Real-Time Anomaly Detection Using Azure Stream Analytics


By:   |   Updated: 2020-01-14   |   Comments   |   Related: More > Azure

Problem

The need to process Big Data Real-Time streams is becoming an increasing need for many businesses. Customers in numerous industries are seeking to harness the power of real-time big data to unlock valuable insights. They are seeking an easy to use, flexible, reliable, and scalable solution to process and transform streams of real-time data for their IoT projects. Additionally, along with these big real time data streams come anomalies in the data. Customers in a variety of industries are interested in the concept of real time anomaly detection using machine learning algorithms and operators. How can we create and visualize a real time streaming anomaly detection service?

Solution

Azure Stream Analytics is an event-processing engine which allows examining high volumes of data streaming from devices, sensors, web sites, social media feeds, applications etc. It is easy to use and based on simple SQL query language. Additionally, it is a fully managed (Paas) offering on Azure that can run large-scale analytics jobs that are optimized for cost since users only pay for streaming units that are consumed.

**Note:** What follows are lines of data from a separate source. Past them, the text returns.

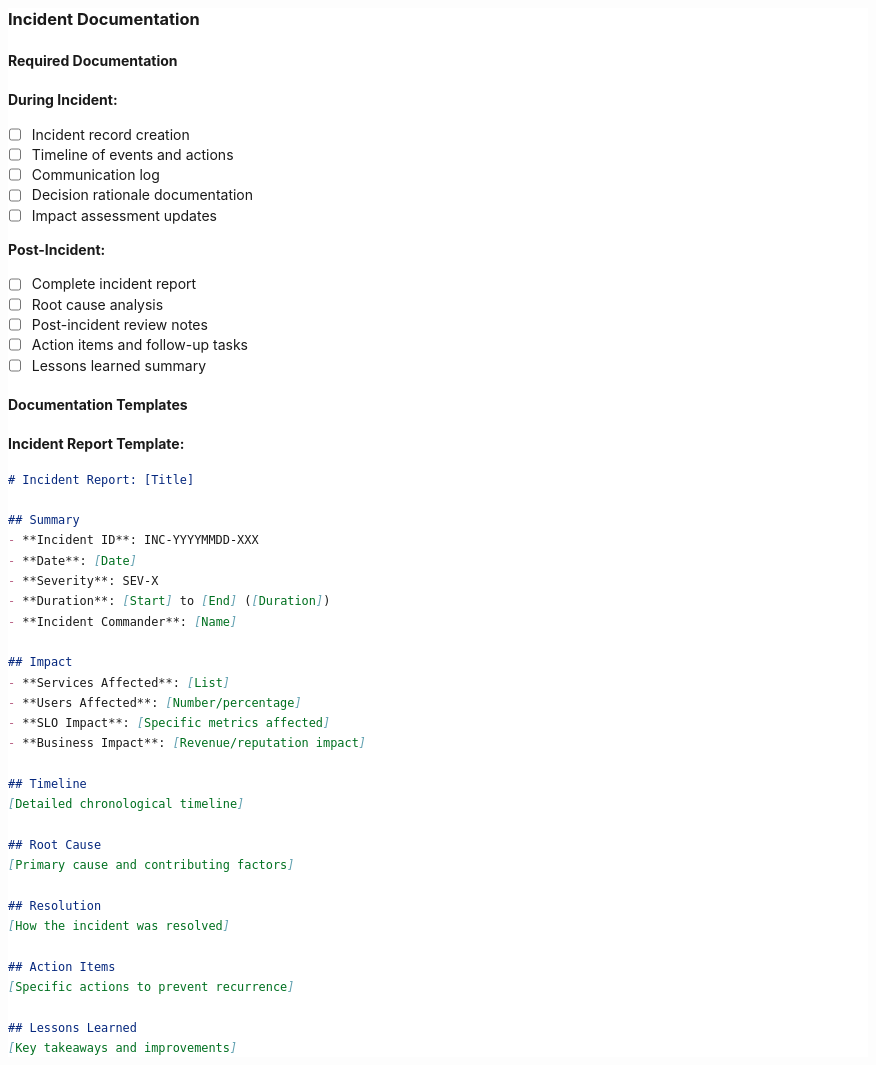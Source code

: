 ### Incident Documentation

#### Required Documentation

**During Incident:**
- [ ] Incident record creation
- [ ] Timeline of events and actions
- [ ] Communication log
- [ ] Decision rationale documentation
- [ ] Impact assessment updates

**Post-Incident:**
- [ ] Complete incident report
- [ ] Root cause analysis
- [ ] Post-incident review notes
- [ ] Action items and follow-up tasks
- [ ] Lessons learned summary

#### Documentation Templates

**Incident Report Template:**
```markdown
# Incident Report: [Title]

## Summary
- **Incident ID**: INC-YYYYMMDD-XXX
- **Date**: [Date]
- **Severity**: SEV-X
- **Duration**: [Start] to [End] ([Duration])
- **Incident Commander**: [Name]

## Impact
- **Services Affected**: [List]
- **Users Affected**: [Number/percentage]
- **SLO Impact**: [Specific metrics affected]
- **Business Impact**: [Revenue/reputation impact]

## Timeline
[Detailed chronological timeline]

## Root Cause
[Primary cause and contributing factors]

## Resolution
[How the incident was resolved]

## Action Items
[Specific actions to prevent recurrence]

## Lessons Learned
[Key takeaways and improvements]
```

Azure Stream Analytics now offers built in machine learning based anomaly detection capabilities to monitor temporary and persistent anomalies. This anomaly detection capability coupled with Power BI's real time streaming service makes for a powerful real-time anomaly detection service. In this article, I will demonstrate a practical example of how to create real time anomaly detection using Azure Stream Analytics for processing the stream and Power BI for visualizing the data.

Prerequisites

To begin implementing this solution, we will need a few resources to be created and running.

  1. Stream Analytics: Check out "What is Azure Stream Analytics?" for more detail.
  2. IoT Hub: Check out "What is Azure IoT Hub?" for more detail.
  3. Power BI Premium Service: This article, titled "What is Power BI Premium?" introduces key features in Power BI Premium.
  4. Device Details Simulator: The DeviceSimulator is used to simulate anomalies being sent from a device to IoT Hub. The schema uses temperature and a sensor ID. These events can then be consumed by an Azure Stream Analytics job configured to read from this IoT Hub. (Source)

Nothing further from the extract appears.